DescriptionWant to give some thought to whether it's a good idea to also make the site available as a tor HS.
I don't want the Tor client running on the main server for testing, but it could be run on the dev server with an NGinx reverse proxy set up and then moved across if/once it goes live.
That would also allow for tor specific tweaks (like flat out denying any attempt to access administration pages - I generally connect to those via VPN anyway).
I don't need the anonymity protection of a HS for bentasker.co.uk, but it's possible that there may be people who'd rather read via a HS than over the clearnet - this is also, very much, a test-in-principle for another site with a similar set up.
Need to assess the risks, design the setup and test well before making the address publicly available.
If anything, bentasker.co.uk should present a few more challenges than the site this is will eventually be targeted at.
Activity
2015-05-16 19:08:08
Also need to configure how Admin tools will behave - if a user repeatedly tries to compromise the front-end, it's GERA's IP that will be blocked.
Will also need to make sure all URLs within the site are relative (they should be) so that people don't get redirected to the clearnet.
2015-05-17 14:42:59
2015-05-19 11:19:28
The plan, at this point, is as follows (one comment per section to try and keep it readable)
2015-05-19 11:19:40
The tor client will forward port 80 to a HTTP reverse proxy (listening only on localhost) which will then proxy onto the main site via HTTPS.
In doing so, it'll make a couple of changes when going upstream
- Host header will be changed (obviously)
- Insert an header to denote the source is the .onion (more on that in a bit)
- Certain content might be served from disk rather than proxied upstream (more on that in a bit)
Technically, because we're doing a SSL to Plain, you could capture comms between Tor and the NGinx RP, but if you've got the ability to tcpdump the loopback adapter there are plenty of other attacks you could launch (like stealing the HS private key).
2015-05-19 11:19:58
I had originally though the best way to address the tor2web issue was going to be to serve a customised robots.txt on the .onion.
Still going to do that, however, tor2web also include a header identifying the connection as tor2web (see http://comments.gmane.org/gmane.network.tor.user/34292 ) so we can block (with a useful message) based on that - not only does it prevent Google from indexing the site at a different URL, but it gives the opportunity to tell a genuine user that they can access direct via HTTPS or the .onion (reducing the risk of MITM)
2015-05-19 11:20:16
This one is a little more complex (and getting it just right may branch into a sub-task at some point).
Need to be sure that when the Application level protections are repeatedly triggered via the .onion, the resulting ban doesn't adversely affect innocent users who are also accessing via the .onion.
I'm not too keen to make the protections more permissive, as it doesn't address the root issue, just makes it harder to trip, and weakens security in the process.
The method used by Facebook is to tell the origin that the source IP of the client is within the DHCP broadcast network (to ensure it's not routable and won't be in use elsewhere in the network).
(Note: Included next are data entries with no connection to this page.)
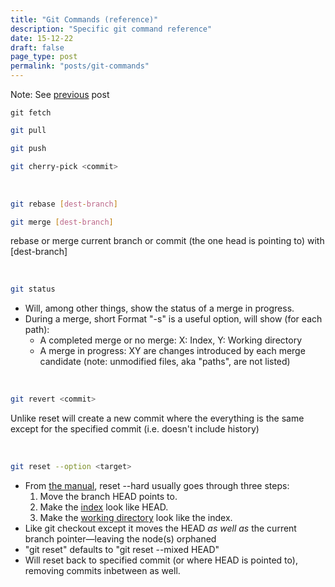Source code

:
 ```yaml
---
title: "Git Commands (reference)"
description: "Specific git command reference"
date: 15-12-22
draft: false
page_type: post
permalink: "posts/git-commands"
---
```


Note: See [previous](/posts/clear-overview-git) post

```shell
git fetch
```
```sh
git pull
```
```sh
git push
```
```sh
git cherry-pick <commit>
```

<br>

```sh
git rebase [dest-branch]
```
```sh
git merge [dest-branch]
```
rebase or merge current branch or commit (the one head is pointing to) with [dest-branch]


<br>

```sh
git status
```

- Will, among other things, show the status of a merge in progress.
-  During a merge, short Format "-s" is a useful option, will show (for each path):
    - A completed merge or no merge: X: Index, Y: Working directory
    - A merge in progress: XY are changes introduced by each merge candidate (note: unmodified files, aka "paths", are not listed)

<br>

```sh
git revert <commit>
```
Unlike reset will create a new commit where the everything is the same except for the specified commit (i.e. doesn't include history)

<br>

```sh
git reset --option <target>
```
- From [the manual](https://git-scm.com/book/en/v2/Git-Tools-Advanced-Merging#_undoing_merges), reset --hard usually goes through three steps:
    1. Move the branch HEAD points to.
    2. Make the [index](/posts/clear-overview-git/#the-three-trees) look like HEAD.
    3. Make the [working directory](/posts/clear-overview-git/#the-three-trees) look like the index.
- Like git checkout except it moves the HEAD *as well as* the current branch pointer—leaving the node(s) orphaned
- "git reset" defaults to "git reset --mixed HEAD"
- Will reset back to specified commit (or where HEAD is pointed to), removing commits inbetween as well.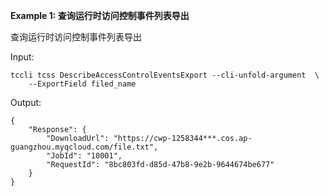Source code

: **Example 1: 查询运行时访问控制事件列表导出**

查询运行时访问控制事件列表导出

Input: 

```
tccli tcss DescribeAccessControlEventsExport --cli-unfold-argument  \
    --ExportField filed_name
```

Output: 
```
{
    "Response": {
        "DownloadUrl": "https://cwp-1258344***.cos.ap-guangzhou.myqcloud.com/file.txt",
        "JobId": "10001",
        "RequestId": "8bc803fd-d85d-47b8-9e2b-9644674be677"
    }
}
```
When protections trip, they've got a real-enough IP to block, meaning the protections themselves don't need to be tinkered with.
So, I could drop a 'unique' IP into X-Forwarded-For (or use a differet header) for each request.
If the same IP is used for any requests within a given connection, the protections can at least effectively invalidate that HTTP keep-alive session.
The downside, is, disconnecting the TCP session and starting a new (or just not using keep-alive) would be all an attacker would need to do to circumvent the ban. But, then, the whole point is that the protections should be good enough to block exploit attempts whether it's the first request made or the millionth.
It's not particularly hard to circumvent IP based bans on the WWW either, so I'm going to roll with it and then re-review later I think.
2015-05-19 11:21:06
Will need to make sure that all URL's are relative, and re-write those that are not.
In particular, absolute URL's are currently used for static content (as certain static content is served from a subdomain to allow the browser to parallelize a bit). Those URL's will need to be rewritten.
I think, again, I'm going to follow Facebook's approach on this one - I'll rewrite to a subdomain of the .onion
So, taking an existing flow
Simply need to adjust the plugin so that if the source is using a .onion (denoted by the NGinx tweak noted above), the flow becomes
Essentially, all we want to do is to rewrite the scheme (from https to http), domain name and the TLD
Similarly, need to make sure that there's little to nothing that actually depends on Javascript being functional - it should be assumed that .onion visitors are going to have Javascript disabled (though that's generally been the assumption on the www. side anyway)
2015-05-19 11:21:57
I'll obviously need to review anything I've got in place in the CORS sense to make sure the new domain (foo.onion) is permitted so that browser protections don't kick in and cause broken rendering.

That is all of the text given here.